Sigh.. sigh.. sigh..







Thursday, September 26, 2013

Fibrous Union

I went to see my orthodontic dentist.

Good news: I got new retainer for free.
Bad news: he said I may have a thing called "Fibrous Union."

What he thinks that happened was: while bones are healing, something got in between. Something like scar tissue. And bone itself didn't connect properly. But first thing that grow is those tissue to connect together. Normally around the bone. But my case, probably things got in between.

That's why jaw isn't set. Still moves.

Okay, that makes perfect sense.
Because right after the surgery, my jaw wasn't in the right position. It tilted.
So we pulled and tried to move. And maybe in result, things got in between.

His opinion: I wouldn't touch it if it doesn't bother you.
Why: I've seen a few people who went though more than one surgery, but every time it got worse.

So he said "less surgery is better."

And "some people, their bone don't grow in the normal rate or something."
and some of them have movable jaw even after several surgery.

He also said "if I can guarantee that will be successful, I will say to have another surgery."

But he's not sure.
I'm not sure.

I will have an appointment with the surgeon next Monday.  
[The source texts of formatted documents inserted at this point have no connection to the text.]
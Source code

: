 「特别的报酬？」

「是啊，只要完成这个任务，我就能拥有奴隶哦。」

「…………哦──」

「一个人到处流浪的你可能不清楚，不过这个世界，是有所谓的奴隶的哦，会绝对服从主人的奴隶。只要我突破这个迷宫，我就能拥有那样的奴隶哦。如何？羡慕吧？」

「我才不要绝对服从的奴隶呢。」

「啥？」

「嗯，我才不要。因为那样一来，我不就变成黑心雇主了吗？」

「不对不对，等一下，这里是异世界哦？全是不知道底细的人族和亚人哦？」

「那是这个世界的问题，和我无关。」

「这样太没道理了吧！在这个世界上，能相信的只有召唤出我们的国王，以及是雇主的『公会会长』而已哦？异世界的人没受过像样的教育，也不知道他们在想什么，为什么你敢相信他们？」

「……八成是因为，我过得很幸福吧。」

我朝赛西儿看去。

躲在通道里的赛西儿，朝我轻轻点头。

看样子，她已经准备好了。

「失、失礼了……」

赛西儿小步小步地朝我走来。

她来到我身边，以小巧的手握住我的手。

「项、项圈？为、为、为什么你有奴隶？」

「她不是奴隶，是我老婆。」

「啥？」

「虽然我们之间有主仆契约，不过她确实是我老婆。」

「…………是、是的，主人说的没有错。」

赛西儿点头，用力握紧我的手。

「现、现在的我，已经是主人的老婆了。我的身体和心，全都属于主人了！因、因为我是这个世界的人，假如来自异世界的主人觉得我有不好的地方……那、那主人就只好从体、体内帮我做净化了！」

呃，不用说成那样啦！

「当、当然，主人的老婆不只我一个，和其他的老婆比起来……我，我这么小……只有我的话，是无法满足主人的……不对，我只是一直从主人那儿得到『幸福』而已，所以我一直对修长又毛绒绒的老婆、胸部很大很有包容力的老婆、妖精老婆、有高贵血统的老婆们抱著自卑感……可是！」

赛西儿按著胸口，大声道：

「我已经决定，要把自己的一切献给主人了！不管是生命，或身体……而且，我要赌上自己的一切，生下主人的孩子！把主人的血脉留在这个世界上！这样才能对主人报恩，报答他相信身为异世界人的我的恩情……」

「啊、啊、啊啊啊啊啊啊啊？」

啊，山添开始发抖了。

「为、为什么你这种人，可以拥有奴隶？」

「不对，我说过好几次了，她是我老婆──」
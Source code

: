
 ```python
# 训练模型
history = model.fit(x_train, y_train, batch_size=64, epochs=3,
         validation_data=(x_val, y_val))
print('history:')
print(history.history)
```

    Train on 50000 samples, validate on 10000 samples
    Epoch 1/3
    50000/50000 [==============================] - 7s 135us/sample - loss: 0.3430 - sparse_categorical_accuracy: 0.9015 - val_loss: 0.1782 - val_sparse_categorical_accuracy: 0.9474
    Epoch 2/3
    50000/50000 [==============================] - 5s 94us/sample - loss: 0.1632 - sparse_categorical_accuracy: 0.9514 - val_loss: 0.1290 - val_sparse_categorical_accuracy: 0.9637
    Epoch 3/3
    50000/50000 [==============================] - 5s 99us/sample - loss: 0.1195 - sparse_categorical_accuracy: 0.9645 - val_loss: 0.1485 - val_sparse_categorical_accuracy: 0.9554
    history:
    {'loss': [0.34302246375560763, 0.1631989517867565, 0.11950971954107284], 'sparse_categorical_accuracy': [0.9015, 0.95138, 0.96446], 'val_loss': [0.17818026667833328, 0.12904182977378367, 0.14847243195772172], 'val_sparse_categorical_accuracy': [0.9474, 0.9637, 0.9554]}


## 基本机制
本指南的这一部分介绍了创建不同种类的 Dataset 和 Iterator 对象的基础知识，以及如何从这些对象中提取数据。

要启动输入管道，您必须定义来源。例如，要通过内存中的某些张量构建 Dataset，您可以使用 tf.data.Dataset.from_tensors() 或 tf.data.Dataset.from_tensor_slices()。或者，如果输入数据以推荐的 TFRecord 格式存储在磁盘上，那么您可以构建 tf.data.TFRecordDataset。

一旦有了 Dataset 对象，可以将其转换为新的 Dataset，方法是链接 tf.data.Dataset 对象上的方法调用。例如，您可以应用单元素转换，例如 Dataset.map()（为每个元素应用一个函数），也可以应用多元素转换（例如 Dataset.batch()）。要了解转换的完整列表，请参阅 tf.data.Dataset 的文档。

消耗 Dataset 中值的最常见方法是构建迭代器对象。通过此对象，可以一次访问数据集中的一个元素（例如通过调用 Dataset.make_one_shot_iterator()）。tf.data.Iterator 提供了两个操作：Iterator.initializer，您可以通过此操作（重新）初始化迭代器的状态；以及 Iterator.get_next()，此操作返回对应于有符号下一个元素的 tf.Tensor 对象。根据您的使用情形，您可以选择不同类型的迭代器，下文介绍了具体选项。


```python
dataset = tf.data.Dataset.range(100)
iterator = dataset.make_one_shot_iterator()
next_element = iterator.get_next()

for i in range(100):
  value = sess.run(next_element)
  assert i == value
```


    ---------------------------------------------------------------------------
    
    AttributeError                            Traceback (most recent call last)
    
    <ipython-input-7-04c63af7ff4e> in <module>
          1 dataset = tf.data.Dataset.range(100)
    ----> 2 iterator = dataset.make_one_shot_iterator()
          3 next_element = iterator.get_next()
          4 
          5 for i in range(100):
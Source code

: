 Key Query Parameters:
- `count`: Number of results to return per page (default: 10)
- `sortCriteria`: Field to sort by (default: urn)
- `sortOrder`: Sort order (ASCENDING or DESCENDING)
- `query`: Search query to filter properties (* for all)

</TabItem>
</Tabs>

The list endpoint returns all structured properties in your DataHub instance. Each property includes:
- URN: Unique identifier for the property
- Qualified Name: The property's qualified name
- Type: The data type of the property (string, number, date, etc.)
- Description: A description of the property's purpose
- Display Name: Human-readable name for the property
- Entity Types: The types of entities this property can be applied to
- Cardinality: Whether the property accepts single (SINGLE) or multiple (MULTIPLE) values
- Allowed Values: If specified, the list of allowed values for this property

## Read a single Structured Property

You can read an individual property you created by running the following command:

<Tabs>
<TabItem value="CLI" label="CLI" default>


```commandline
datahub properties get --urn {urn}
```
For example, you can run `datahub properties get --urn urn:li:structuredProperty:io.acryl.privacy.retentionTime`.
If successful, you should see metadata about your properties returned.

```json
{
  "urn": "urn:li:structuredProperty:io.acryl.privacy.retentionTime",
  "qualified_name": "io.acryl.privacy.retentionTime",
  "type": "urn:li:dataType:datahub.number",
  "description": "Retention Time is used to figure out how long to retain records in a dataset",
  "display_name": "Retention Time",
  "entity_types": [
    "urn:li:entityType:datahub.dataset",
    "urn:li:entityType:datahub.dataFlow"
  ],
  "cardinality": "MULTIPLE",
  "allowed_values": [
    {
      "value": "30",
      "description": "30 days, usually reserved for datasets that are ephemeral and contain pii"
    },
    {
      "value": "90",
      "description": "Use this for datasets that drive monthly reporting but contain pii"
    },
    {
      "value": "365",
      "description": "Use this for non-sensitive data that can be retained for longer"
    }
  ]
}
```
Sunday, September 22, 2013

After all that --- I must be the unluckiest patient

It's been a year and two months since my jaw surgery. It's been 9 months since my braces are off.
So now what happens? Things were good for first 6 months. That's it.

1. My teeth start shifting. Did I wear retainer? Yes. Mostly. Sometimes I forgot. But that's normal right?

The one tooth next to front teeth went behind the front tooth and pushing that made one of front tooth about a millimeter off line from other tooth.

2. My jaw looks diagonal ... AGAIN.

Well, in a way, the based problem wasn't solved in the first place. So this might be expected. I just hoped it wouldn't happen. My ortho dentist did his best to "LOOK STRAIGHT" because I didn't want to go through another surgery.

3. My upper jaw moves.

This makes me worried. How this move? Well, if I bite upper and jaw together and push, my upper jaw goes up and dow for about 3 to 4 millimeters. Why?? is the question. Only thing I can guess is that my jaw is obviously not secure.


My big question is, IS THERE ANYTHING I COULD DO?
Probably not. Unless I go in for surgery again. Another $4000?? No way.
But AM I GOING TO BE OKAY? MY FACE IS FALLING APART?
That's scary.

Because my jaw was put together with screws and plates. If they were off, my jaw is off.
And if my jaw is off, it will keep moving. This could shift more, and all. Scary.

So I guess I will have to call the dentist, first. Possibly meet surgeon again.
Fina another surgeon for other opinion.

If they say I would have to have another surgery, what am I going to do?
I don't know. It wasn't fun to go through the surgery and recovery.
And I did it because I thought that will make everything perfect.
Now, there is no guarantee the surgery will be successful, and that will fix my problem.
I will be probably more careful not to move my face at all for first 4 weeks.

And one more thing I realized after all done.
My bottom jaw isn't strait. So in order to match all, bottom jaw has to move, too.
Then the surgery would be a lot more complicated.

People I know said nice things about my teeth, but all that braces only shows my imperfection.
My nose isn't strait. So either look like my teeth are not strait. Or nose isn't strait.
My right cheek is bigger than left cheek. So when I smile, I show uneven cheek, one sticks out more.

My right cheek or jaw bone is sticking out in the first place.
I guess I had this problem. Just didn't see it because I was skinny. Now I have a little fat on my cheek.
Maybe just loose some weight. If that's that easy.

I feel like I shouldn't have done any of these. I just gave up with my over bite and had 20,000 in my pocket. I feel stupid.